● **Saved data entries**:

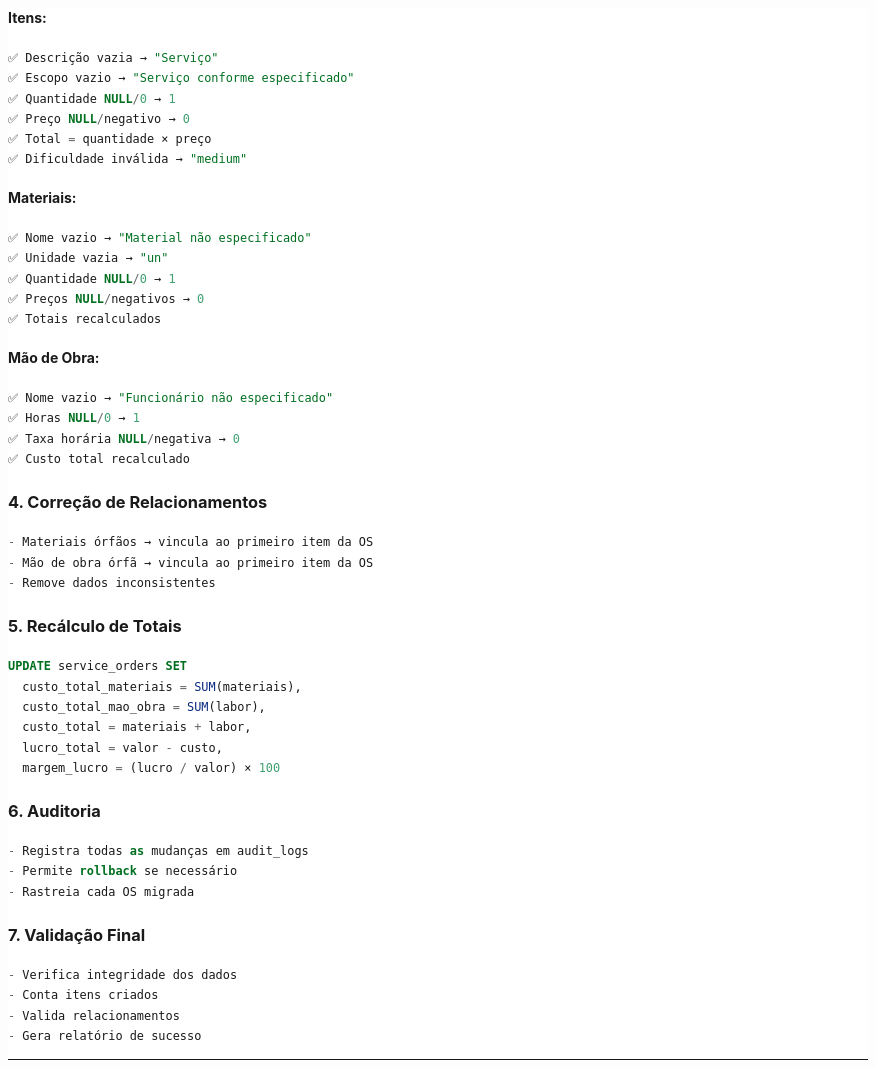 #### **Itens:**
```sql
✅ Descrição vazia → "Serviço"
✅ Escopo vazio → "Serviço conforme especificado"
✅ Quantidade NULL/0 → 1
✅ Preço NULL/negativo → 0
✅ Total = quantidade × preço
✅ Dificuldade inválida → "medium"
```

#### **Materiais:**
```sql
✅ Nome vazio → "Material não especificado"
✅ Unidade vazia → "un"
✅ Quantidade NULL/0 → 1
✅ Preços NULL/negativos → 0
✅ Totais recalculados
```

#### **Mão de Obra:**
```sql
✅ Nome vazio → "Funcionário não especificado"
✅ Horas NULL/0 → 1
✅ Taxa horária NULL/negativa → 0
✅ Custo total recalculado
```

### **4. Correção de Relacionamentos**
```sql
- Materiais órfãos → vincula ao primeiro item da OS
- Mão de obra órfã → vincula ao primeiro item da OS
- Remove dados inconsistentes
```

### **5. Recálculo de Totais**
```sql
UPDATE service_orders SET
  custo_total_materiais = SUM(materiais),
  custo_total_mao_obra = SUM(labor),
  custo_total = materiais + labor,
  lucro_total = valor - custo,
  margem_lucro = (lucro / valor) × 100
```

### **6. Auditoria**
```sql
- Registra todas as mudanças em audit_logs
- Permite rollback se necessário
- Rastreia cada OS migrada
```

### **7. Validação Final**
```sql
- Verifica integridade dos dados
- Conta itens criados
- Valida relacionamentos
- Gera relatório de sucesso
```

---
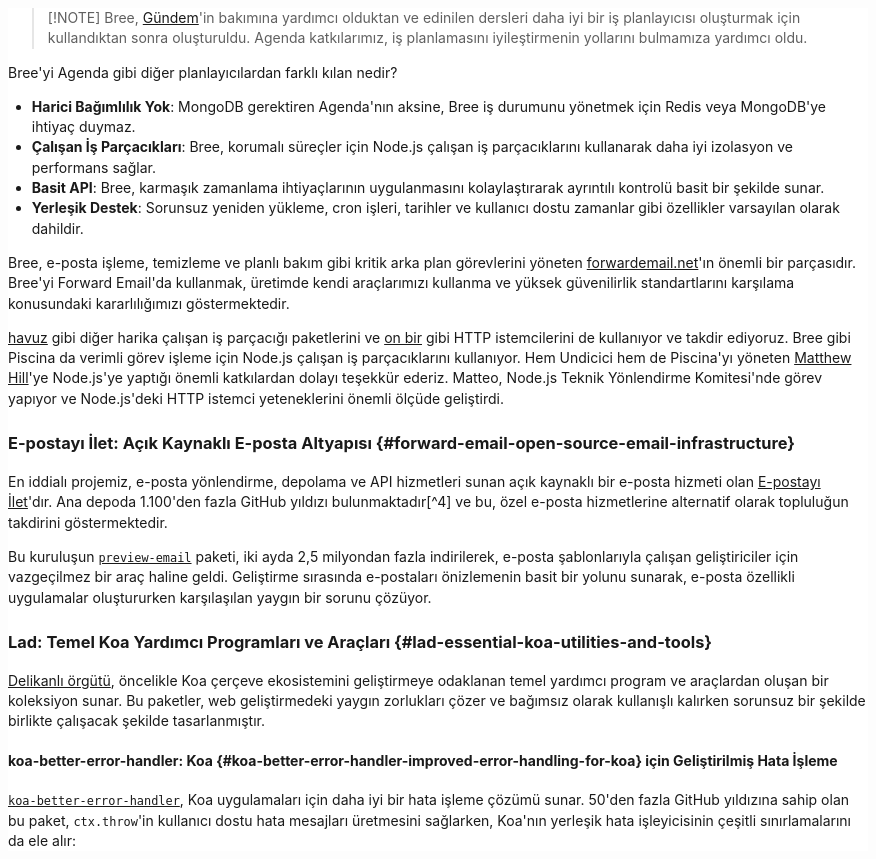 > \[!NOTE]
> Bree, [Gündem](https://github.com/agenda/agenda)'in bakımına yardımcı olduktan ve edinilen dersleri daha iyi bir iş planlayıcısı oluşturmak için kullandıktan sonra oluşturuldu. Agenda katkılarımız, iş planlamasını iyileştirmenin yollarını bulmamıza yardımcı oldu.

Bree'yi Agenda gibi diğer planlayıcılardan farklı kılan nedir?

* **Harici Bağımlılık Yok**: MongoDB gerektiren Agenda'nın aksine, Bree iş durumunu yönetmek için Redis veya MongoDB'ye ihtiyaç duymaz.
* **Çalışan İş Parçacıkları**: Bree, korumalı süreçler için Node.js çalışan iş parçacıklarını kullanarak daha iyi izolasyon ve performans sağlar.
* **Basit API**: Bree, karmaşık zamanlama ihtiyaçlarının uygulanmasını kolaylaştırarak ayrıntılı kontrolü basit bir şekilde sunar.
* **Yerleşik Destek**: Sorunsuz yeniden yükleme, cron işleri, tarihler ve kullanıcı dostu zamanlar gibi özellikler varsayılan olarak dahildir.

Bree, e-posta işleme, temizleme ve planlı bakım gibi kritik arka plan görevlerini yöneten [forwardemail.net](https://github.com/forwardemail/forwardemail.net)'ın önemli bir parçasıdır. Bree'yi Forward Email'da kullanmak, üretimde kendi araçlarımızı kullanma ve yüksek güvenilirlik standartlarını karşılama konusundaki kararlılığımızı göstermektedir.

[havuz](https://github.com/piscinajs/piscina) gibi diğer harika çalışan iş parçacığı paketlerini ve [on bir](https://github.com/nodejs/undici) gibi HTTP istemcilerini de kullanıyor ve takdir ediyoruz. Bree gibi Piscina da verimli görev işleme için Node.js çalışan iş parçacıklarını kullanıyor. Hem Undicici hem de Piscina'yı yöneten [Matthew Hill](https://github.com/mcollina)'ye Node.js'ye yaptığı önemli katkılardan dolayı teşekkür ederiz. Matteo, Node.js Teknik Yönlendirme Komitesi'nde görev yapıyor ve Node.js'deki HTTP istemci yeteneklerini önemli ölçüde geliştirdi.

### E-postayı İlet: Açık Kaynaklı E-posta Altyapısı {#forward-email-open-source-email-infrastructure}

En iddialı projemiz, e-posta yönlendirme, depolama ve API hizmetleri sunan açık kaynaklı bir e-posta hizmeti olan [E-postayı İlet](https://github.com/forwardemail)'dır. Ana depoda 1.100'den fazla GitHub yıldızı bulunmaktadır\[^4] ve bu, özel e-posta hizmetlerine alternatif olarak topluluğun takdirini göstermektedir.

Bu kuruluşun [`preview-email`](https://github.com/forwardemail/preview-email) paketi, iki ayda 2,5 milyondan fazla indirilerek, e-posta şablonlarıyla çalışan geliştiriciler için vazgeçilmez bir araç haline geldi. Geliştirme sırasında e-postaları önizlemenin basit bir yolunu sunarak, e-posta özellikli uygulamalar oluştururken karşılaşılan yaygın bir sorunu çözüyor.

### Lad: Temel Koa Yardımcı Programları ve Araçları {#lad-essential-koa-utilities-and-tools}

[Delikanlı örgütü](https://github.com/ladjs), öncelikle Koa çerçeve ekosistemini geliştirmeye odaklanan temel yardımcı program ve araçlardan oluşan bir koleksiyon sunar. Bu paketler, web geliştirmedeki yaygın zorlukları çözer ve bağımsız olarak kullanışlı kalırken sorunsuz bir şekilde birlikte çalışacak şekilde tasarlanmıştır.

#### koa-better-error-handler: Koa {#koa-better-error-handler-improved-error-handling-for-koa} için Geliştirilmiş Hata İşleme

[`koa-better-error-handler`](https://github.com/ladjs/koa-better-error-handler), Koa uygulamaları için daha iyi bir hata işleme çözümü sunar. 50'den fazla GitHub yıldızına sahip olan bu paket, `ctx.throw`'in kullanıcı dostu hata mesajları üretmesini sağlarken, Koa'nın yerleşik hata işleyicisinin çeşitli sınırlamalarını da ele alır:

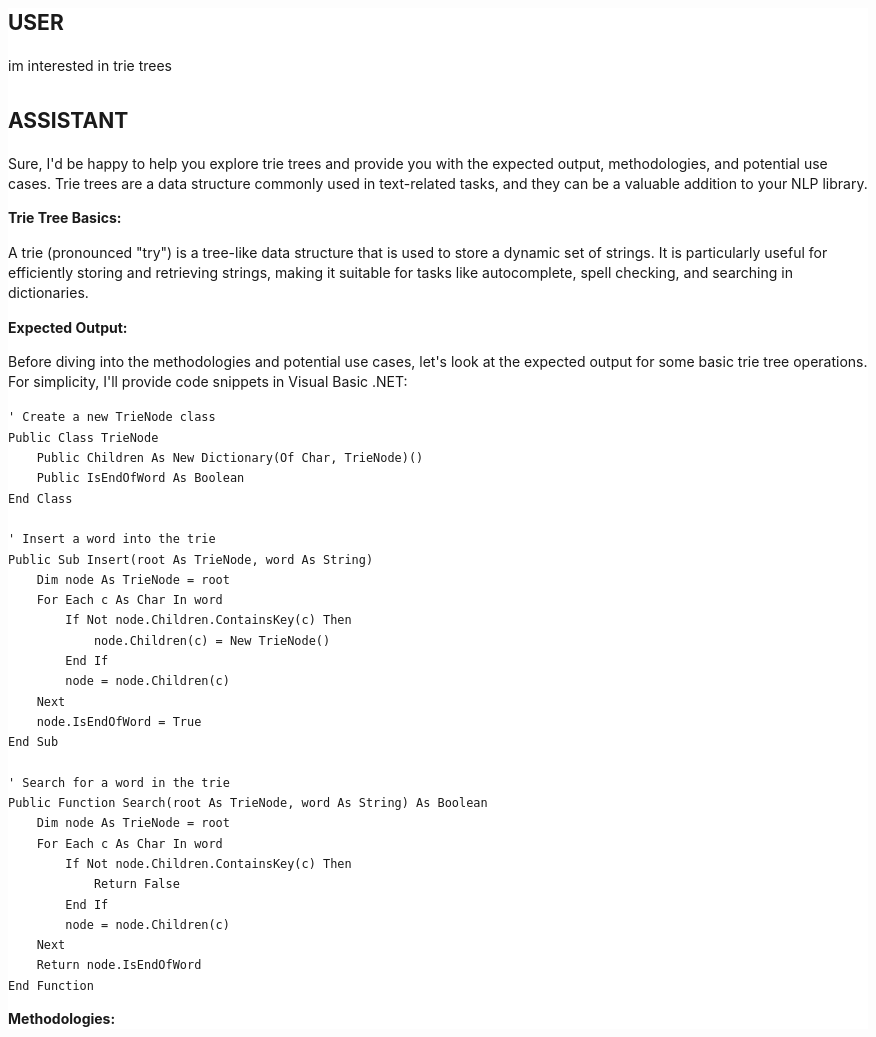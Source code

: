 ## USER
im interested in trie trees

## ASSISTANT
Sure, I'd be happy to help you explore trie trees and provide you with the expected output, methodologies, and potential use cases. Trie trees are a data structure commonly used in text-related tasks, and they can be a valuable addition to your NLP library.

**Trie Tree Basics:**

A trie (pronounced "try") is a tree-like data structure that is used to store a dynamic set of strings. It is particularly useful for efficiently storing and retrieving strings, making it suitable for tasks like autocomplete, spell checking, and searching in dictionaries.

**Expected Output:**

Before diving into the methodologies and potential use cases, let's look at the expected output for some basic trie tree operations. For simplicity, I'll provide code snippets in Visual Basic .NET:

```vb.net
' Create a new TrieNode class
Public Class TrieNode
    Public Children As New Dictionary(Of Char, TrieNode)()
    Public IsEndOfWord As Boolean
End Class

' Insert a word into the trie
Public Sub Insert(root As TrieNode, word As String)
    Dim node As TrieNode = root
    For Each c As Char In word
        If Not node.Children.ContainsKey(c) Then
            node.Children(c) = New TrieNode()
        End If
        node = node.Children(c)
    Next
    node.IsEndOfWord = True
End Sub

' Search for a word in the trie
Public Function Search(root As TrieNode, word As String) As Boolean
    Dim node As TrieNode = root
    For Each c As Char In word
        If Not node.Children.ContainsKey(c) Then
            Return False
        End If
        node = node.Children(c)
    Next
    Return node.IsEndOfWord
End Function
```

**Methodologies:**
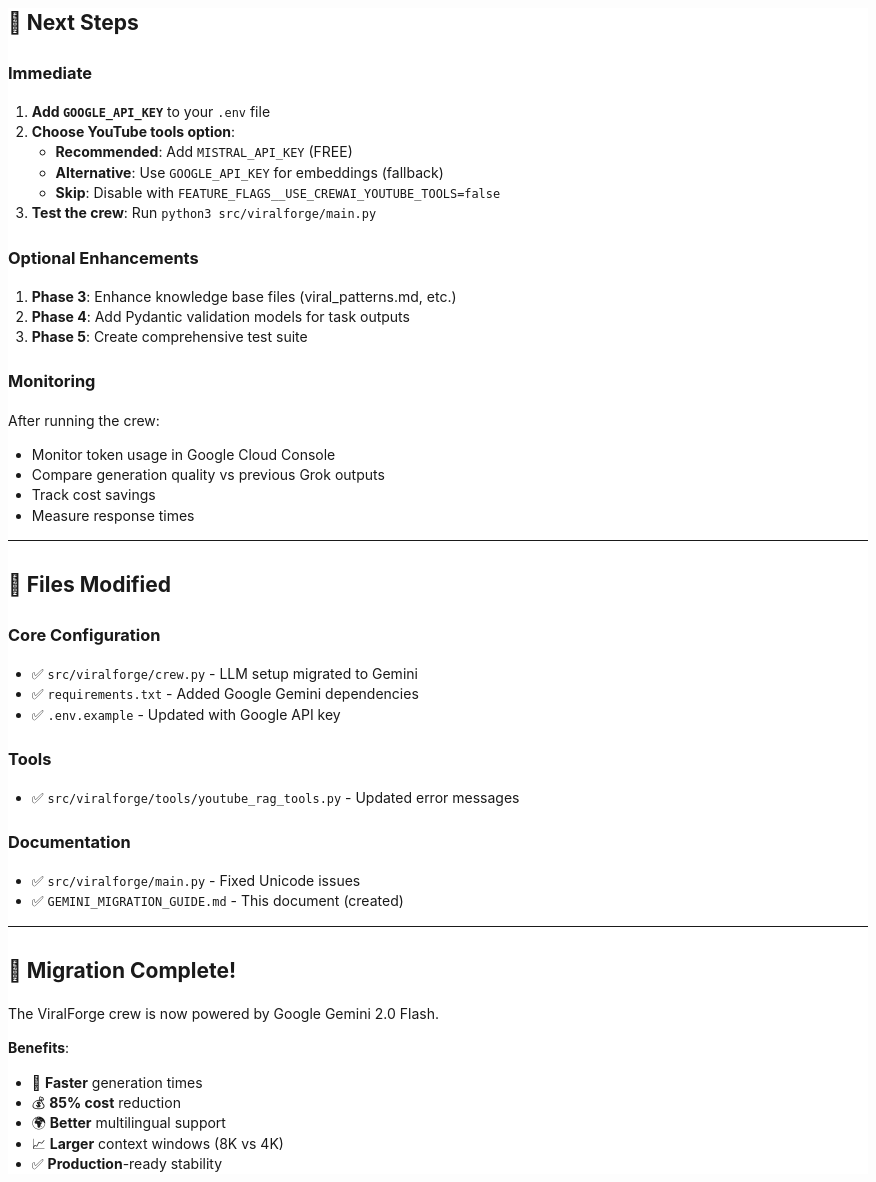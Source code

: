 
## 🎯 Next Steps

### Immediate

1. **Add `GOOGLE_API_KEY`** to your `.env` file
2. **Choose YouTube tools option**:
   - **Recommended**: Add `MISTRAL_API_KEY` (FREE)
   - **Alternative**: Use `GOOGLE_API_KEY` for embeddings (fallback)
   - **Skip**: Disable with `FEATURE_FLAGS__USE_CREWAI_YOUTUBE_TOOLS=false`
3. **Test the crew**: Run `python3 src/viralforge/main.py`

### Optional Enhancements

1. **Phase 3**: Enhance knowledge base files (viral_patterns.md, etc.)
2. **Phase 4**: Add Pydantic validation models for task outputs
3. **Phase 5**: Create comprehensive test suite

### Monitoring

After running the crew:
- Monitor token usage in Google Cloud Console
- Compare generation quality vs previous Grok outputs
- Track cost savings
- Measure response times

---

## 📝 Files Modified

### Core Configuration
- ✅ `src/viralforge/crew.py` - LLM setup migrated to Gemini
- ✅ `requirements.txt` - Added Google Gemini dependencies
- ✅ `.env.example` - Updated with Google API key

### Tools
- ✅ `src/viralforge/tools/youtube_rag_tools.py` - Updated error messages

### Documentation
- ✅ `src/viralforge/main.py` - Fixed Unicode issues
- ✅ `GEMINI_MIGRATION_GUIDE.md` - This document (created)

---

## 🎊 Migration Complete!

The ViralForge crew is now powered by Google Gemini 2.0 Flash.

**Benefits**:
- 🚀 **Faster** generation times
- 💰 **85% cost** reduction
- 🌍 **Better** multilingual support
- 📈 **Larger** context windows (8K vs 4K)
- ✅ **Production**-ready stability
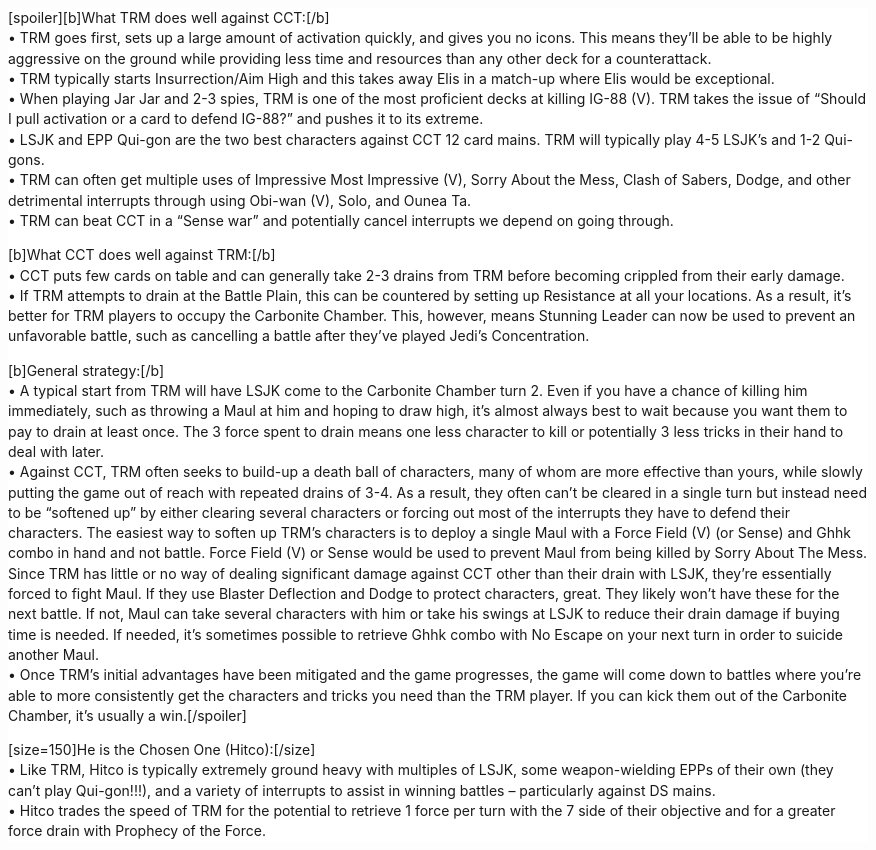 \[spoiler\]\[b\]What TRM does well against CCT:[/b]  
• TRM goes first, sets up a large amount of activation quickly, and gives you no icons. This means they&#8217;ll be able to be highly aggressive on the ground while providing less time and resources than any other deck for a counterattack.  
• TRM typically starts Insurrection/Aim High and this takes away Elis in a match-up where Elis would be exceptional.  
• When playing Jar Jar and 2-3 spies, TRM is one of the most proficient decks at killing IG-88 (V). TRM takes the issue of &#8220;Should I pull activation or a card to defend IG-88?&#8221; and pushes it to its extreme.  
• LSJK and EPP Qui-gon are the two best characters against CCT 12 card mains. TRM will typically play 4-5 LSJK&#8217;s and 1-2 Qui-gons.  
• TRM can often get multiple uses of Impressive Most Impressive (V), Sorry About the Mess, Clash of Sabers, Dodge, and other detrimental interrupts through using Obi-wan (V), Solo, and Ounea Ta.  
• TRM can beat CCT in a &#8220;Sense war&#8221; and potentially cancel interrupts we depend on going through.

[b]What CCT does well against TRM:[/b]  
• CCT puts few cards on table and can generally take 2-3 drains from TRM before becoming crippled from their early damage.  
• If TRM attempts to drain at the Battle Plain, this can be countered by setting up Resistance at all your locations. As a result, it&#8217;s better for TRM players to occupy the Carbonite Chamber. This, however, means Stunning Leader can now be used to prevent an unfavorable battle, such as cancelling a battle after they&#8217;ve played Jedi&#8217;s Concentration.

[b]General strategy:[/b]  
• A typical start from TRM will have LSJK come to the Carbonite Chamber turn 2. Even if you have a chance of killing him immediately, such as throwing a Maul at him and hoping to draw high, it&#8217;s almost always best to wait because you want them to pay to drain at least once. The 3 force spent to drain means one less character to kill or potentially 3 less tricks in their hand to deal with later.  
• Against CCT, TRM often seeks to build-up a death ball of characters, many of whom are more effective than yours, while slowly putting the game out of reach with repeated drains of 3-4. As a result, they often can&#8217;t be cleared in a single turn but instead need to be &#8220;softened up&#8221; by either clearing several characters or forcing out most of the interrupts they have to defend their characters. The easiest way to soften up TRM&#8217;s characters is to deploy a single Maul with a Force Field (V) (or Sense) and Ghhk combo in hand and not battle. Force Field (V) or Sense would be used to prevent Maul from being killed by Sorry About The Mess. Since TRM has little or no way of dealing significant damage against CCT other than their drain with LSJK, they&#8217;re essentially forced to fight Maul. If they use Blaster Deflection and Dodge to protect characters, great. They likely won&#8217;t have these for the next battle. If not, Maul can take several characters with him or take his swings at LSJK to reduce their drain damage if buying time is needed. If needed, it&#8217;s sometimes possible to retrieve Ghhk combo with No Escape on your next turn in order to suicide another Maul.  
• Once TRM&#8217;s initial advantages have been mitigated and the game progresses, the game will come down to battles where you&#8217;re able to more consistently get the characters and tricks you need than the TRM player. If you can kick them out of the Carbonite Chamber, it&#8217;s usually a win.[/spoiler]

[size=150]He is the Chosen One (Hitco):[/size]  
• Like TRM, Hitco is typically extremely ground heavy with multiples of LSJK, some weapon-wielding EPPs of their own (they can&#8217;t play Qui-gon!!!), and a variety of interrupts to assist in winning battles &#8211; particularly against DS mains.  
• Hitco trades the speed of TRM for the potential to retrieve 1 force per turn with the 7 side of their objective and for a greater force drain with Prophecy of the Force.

● **About this exercise**:
Set down, exactly as they stand above, the lines starting with the line with "[havuz](https://github.com/piscinajs/piscina) gibi diğer" and going on through the line with "En iddialı projemiz, e-posta", and no others.

● **Written reply**:
[havuz](https://github.com/piscinajs/piscina) gibi diğer harika çalışan iş parçacığı paketlerini ve [on bir](https://github.com/nodejs/undici) gibi HTTP istemcilerini de kullanıyor ve takdir ediyoruz. Bree gibi Piscina da verimli görev işleme için Node.js çalışan iş parçacıklarını kullanıyor. Hem Undicici hem de Piscina'yı yöneten [Matthew Hill](https://github.com/mcollina)'ye Node.js'ye yaptığı önemli katkılardan dolayı teşekkür ederiz. Matteo, Node.js Teknik Yönlendirme Komitesi'nde görev yapıyor ve Node.js'deki HTTP istemci yeteneklerini önemli ölçüde geliştirdi.

### E-postayı İlet: Açık Kaynaklı E-posta Altyapısı {#forward-email-open-source-email-infrastructure}

En iddialı projemiz, e-posta yönlendirme, depolama ve API hizmetleri sunan açık kaynaklı bir e-posta hizmeti olan [E-postayı İlet](https://github.com/forwardemail)'dır. Ana depoda 1.100'den fazla GitHub yıldızı bulunmaktadır\[^4] ve bu, özel e-posta hizmetlerine alternatif olarak topluluğun takdirini göstermektedir.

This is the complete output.